History As Fiction: A Balancing Act, by Diane Lee Wilson
Writers of historical fiction walk a tightrope between accuracy and entertainment, ever seeking balance between the two. It’s a precarious act. Lean too far toward the side of absolute, down-to-the-last-detail accuracy and you risk producing the sort of stale textbook that bores students in history class. But lean too far to the other side in creating a novel of historical fiction, one that plays fast and loose with the facts, and your account loses all credibility. A reader has picked up your book, after all, to read historical fiction and they’re no doubt presuming you’ll present history accurately. So where’s the balance?
Historical fiction begins, of course, with actual events, and these provide a framework on which to hang a story. I find they serve as guideposts too, helping me push the story forward because I know, for example, that I have to get my protagonist from this geographical point to that momentous event in a specific number of days.

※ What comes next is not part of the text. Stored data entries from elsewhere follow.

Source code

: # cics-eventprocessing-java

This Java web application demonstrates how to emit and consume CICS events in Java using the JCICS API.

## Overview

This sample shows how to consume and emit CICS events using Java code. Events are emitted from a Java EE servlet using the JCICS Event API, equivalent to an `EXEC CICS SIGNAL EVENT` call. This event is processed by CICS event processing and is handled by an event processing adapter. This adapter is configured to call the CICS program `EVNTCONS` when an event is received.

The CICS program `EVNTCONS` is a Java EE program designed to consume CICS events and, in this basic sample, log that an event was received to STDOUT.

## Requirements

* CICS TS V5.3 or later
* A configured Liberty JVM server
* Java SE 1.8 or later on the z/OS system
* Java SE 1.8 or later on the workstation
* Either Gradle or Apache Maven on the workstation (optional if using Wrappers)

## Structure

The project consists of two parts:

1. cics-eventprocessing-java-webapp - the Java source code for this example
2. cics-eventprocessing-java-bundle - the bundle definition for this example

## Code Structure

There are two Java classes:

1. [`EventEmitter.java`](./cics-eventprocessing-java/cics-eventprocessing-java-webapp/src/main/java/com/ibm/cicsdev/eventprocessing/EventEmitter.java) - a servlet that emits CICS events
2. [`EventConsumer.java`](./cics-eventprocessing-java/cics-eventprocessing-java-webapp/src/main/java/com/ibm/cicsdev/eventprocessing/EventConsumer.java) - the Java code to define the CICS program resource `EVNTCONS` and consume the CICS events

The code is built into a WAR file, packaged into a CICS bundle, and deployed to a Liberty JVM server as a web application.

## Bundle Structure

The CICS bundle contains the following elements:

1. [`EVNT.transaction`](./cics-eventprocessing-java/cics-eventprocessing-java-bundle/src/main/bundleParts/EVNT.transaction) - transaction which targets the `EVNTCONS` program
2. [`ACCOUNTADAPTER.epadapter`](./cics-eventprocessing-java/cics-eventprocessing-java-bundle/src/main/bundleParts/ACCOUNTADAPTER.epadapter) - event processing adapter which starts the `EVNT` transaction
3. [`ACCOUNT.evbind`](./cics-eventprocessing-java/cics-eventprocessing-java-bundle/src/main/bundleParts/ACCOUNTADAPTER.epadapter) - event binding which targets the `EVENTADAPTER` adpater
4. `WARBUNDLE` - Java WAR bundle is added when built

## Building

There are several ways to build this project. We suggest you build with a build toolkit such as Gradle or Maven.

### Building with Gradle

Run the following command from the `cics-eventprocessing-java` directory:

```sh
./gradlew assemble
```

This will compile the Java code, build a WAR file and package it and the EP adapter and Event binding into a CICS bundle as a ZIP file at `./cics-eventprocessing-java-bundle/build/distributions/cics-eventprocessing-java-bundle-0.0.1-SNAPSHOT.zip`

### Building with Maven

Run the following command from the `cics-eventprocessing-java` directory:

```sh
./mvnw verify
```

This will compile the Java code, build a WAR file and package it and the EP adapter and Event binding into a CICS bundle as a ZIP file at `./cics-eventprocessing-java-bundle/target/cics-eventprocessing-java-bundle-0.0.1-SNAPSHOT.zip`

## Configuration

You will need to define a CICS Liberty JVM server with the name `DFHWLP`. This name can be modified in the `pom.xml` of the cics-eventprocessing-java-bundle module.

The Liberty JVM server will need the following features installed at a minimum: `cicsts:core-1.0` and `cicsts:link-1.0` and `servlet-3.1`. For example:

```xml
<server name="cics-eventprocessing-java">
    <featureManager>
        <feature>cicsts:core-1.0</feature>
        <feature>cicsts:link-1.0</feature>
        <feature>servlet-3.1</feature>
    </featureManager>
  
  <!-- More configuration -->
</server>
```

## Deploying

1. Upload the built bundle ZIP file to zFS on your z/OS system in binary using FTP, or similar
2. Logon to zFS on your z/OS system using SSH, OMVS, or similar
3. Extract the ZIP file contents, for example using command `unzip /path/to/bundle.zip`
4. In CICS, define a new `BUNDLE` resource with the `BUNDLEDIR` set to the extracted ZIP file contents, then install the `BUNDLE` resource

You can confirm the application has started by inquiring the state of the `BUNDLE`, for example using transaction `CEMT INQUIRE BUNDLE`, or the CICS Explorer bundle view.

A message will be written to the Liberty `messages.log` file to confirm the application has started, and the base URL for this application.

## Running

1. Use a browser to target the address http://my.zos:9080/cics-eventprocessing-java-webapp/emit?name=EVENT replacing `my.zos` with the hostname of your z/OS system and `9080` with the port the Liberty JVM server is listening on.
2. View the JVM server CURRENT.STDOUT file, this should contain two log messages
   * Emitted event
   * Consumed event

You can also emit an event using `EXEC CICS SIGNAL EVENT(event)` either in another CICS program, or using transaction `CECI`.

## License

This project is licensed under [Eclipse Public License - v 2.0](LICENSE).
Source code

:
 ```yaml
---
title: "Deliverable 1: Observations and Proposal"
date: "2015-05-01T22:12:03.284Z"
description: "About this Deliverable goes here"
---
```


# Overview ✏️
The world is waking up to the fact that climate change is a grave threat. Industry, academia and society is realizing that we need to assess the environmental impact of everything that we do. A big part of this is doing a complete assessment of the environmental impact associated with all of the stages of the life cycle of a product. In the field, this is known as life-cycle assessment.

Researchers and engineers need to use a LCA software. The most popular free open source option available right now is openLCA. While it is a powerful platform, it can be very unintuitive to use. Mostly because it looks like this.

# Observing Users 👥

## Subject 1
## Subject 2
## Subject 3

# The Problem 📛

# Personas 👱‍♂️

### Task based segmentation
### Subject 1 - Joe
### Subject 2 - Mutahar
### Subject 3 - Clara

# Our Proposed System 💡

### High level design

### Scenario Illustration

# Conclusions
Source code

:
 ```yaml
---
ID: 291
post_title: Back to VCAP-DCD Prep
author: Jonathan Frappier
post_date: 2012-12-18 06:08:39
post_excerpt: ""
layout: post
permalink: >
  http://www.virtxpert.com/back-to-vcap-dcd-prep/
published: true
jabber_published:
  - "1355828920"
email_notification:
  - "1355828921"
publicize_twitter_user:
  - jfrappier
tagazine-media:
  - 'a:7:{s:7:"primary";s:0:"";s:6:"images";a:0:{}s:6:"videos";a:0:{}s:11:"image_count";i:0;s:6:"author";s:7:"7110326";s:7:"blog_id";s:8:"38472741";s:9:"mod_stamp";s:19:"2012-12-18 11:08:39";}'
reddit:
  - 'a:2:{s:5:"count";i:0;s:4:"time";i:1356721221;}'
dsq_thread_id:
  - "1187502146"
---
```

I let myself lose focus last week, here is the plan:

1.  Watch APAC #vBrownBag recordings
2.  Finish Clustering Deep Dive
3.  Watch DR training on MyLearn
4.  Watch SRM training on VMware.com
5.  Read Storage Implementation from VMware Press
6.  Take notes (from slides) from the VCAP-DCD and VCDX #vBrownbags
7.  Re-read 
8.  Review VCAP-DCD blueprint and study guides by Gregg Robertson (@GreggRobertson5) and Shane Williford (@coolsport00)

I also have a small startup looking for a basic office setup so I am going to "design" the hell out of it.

But as I’m moving my character along, particulars crucial to daily life demand description. How does an individual start a fire in Norway 868? Mongolia 1281? Boston 1872? Does Viking clothing have pockets? Does a nomad on the steppes pause for a mid-day meal?
I can often write around a fact that can’t be verified—making no mention of lunch or pockets and stating simply “he started a fire” without explaining how. But for me, digging out those details adds spice to the narrative. How people lived in different eras is part of what’s interesting to this genre.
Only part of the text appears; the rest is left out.